** Opening Record set block **

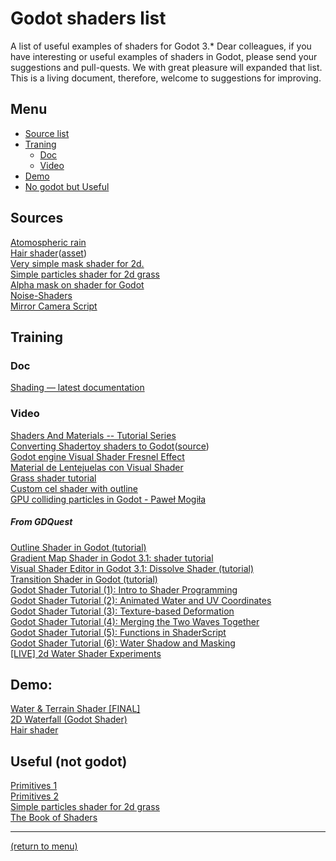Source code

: 
# Godot shaders list
A list of useful examples of shaders for Godot 3.*
Dear colleagues, if you have interesting or useful examples of shaders in Godot, please send your suggestions and pull-quests. 
We with great pleasure will expanded that list.
This is a living document, therefore, welcome to suggestions for improving.

## Menu
* [Source list](#sources)
* [Traning](#training)
    * [Doc](#doc)
    * [Video](#video)
* [Demo](#demo)
* [No godot but Useful](#useful-not-godot)

## Sources  
  
[Atomospheric rain](https://www.reddit.com/r/godot/comments/d6aq93/atomospheric_rain_shader_updated_from_last_post/)  
[Hair shader](https://github.com/Bauxitedev/godot-hair-shader)([asset](https://godotengine.org/asset-library/asset/168))  
[Very simple mask shader for 2d.](https://gist.github.com/kzerot/411233706bce08b236cdc41683885a3b)  
[Simple particles shader for 2d grass](https://github.com/kzerot/GodotGrassParticleShader)  
[Alpha mask on shader for Godot](https://gist.github.com/jimmyjonezz/7617162f38dd495f3ee6f73780f4d6db)  
[Noise-Shaders](https://github.com/curly-brace/Godot-3.0-Noise-Shaders)  
[Mirror Camera Script](https://gist.github.com/marcosbitetti/25449e975079a6751208)  
  
## Training  

### Doc  
[Shading — latest documentation](https://docs.godotengine.org/en/3.1/tutorials/shading/index.html)  
  
### Video  
[Shaders And Materials -- Tutorial Series](https://www.youtube.com/watch?v=TmJZERPbPbQ)  
[Converting Shadertoy shaders to Godot](https://www.youtube.com/watch?v=Kn49zhCwg-0)([source](https://branegames.com/blog/converting-shadertoy-shaders-to-godot/))  
[Godot engine Visual Shader Fresnel Effect](https://www.youtube.com/watch?v=VYm_W5S35zE)  
[Material de Lentejuelas con Visual Shader](https://www.youtube.com/watch?v=Oa-bFtuNeio)  
[Grass shader tutorial](https://www.youtube.com/watch?v=uMB3-g8v1B0)  
[Custom cel shader with outline](https://www.youtube.com/watch?v=FKkYt0xHchw)  
[GPU colliding particles in Godot - Paweł Mogiła](https://www.youtube.com/watch?v=8Q77OlffvfQ)  
  
##### From GDQuest  
[Outline Shader in Godot (tutorial)](https://www.youtube.com/watch?v=LAa8UE3ItM8)  
[Gradient Map Shader in Godot 3.1: shader tutorial](https://www.youtube.com/watch?v=i7VljTl4I3w)  
[Visual Shader Editor in Godot 3.1: Dissolve Shader (tutorial)](https://www.youtube.com/watch?v=sf_Dc4ew3eM)  
[Transition Shader in Godot (tutorial)](https://www.youtube.com/watch?v=K9FBpJ2Ypb4)  
[Godot Shader Tutorial (1): Intro to Shader Programming](https://www.youtube.com/watch?v=xoyk_A0RSpI)  
[Godot Shader Tutorial (2): Animated Water and UV Coordinates](https://www.youtube.com/watch?v=U91nqeUe1qQ)  
[Godot Shader Tutorial (3): Texture-based Deformation](https://www.youtube.com/watch?v=Pg79tztNZeA)  
[Godot Shader Tutorial (4): Merging the Two Waves Together](https://www.youtube.com/watch?v=aC5Yzx7tS74)  
[Godot Shader Tutorial (5): Functions in ShaderScript](https://www.youtube.com/watch?v=1eNWPbfph1E)  
[Godot Shader Tutorial (6): Water Shadow and Masking](https://www.youtube.com/watch?v=Xqv7C9mVhak)  
[[LIVE] 2d Water Shader Experiments](https://www.youtube.com/watch?v=EPa4HreEIWc)  
  
## Demo:  
[Water & Terrain Shader [FINAL]](https://www.youtube.com/watch?v=DZRdwaknYfk)  
[2D Waterfall (Godot Shader)](https://www.youtube.com/watch?v=qYXs6Ce36DY)  
[Hair shader](https://www.youtube.com/watch?v=Ve0B0nlscwU)  
  
## Useful (not godot) 
[Primitives 1](http://www.iquilezles.org/www/articles/distfunctions/distfunctions.htm)  
[Primitives 2](http://www.iquilezles.org/www/articles/distfunctions2d/distfunctions2d.htm)  
[Simple particles shader for 2d grass](https://www.youtube.com/watch?v=VOQ1SJiA7H8)  
[The Book of Shaders](https://thebookofshaders.com/)  
____
[(return to menu)](#menu)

** Closing Record set block **

## [What you need to do]
Wherever "Primitives" turns up in the records, copy the whole line.

## [Task response]
[Primitives 1](http://www.iquilezles.org/www/articles/distfunctions/distfunctions.htm)  
[Primitives 2](http://www.iquilezles.org/www/articles/distfunctions2d/distfunctions2d.htm)  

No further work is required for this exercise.